- [Exercise prompt] The line with "#### Defined in" marks the start; write out that line and all following lines through the end of the listing, exactly.

- [Data for this exercise]

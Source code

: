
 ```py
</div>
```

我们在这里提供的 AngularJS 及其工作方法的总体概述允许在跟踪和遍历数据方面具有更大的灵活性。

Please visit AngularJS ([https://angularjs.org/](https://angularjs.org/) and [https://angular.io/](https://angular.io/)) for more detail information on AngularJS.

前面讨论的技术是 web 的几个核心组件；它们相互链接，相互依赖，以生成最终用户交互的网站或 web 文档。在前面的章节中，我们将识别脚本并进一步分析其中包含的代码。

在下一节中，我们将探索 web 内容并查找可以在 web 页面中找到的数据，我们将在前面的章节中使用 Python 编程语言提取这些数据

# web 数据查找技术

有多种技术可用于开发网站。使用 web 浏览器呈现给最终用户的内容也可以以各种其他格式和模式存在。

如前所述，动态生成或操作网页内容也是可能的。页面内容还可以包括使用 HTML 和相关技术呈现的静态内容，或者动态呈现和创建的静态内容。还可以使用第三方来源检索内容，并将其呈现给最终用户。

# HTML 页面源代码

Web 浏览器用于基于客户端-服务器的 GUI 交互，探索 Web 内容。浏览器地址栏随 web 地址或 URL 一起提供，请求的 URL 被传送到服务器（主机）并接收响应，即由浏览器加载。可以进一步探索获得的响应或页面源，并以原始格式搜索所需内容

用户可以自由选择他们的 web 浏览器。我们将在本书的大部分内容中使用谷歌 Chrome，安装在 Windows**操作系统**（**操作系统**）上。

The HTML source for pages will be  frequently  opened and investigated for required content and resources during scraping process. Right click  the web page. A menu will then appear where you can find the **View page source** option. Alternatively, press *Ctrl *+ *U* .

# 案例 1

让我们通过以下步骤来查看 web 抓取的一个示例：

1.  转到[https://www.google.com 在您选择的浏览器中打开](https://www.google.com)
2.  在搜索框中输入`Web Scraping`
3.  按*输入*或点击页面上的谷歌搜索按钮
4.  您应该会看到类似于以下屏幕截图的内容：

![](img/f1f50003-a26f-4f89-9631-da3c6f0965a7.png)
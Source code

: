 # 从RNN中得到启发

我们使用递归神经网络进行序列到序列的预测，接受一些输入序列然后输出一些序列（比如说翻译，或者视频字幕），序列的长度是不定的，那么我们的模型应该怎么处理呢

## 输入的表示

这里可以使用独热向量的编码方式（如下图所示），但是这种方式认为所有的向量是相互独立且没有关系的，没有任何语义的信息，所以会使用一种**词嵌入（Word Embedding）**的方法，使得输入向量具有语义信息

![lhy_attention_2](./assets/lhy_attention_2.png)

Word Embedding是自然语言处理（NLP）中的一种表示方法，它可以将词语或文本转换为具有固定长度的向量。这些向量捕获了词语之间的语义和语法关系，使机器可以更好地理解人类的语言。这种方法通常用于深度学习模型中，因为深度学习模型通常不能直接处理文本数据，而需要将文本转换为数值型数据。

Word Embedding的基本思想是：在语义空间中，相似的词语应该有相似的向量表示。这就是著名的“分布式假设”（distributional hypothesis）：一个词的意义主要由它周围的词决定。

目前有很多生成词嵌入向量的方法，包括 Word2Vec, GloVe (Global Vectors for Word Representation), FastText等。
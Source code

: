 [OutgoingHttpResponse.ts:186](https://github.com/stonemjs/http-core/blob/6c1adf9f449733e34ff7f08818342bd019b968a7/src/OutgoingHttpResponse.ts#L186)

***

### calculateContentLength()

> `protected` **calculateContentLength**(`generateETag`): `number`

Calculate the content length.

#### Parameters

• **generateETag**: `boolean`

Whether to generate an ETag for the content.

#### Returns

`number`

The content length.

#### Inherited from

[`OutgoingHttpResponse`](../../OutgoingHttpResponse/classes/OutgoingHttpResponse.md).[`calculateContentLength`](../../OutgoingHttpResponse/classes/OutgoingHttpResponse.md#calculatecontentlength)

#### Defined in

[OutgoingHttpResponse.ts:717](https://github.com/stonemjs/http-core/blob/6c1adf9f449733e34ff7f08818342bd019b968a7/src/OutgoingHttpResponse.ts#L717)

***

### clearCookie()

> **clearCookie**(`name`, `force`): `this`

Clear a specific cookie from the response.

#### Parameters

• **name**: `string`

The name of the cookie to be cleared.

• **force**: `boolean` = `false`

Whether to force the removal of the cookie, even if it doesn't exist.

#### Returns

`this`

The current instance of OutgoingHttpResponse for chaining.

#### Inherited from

- [Output for this task]
#### Defined in

[OutgoingHttpResponse.ts:717](https://github.com/stonemjs/http-core/blob/6c1adf9f449733e34ff7f08818342bd019b968a7/src/OutgoingHttpResponse.ts#L717)

***

### clearCookie()

> **clearCookie**(`name`, `force`): `this`

Clear a specific cookie from the response.

#### Parameters

• **name**: `string`

The name of the cookie to be cleared.

• **force**: `boolean` = `false`

Whether to force the removal of the cookie, even if it doesn't exist.

#### Returns

`this`

The current instance of OutgoingHttpResponse for chaining.

#### Inherited from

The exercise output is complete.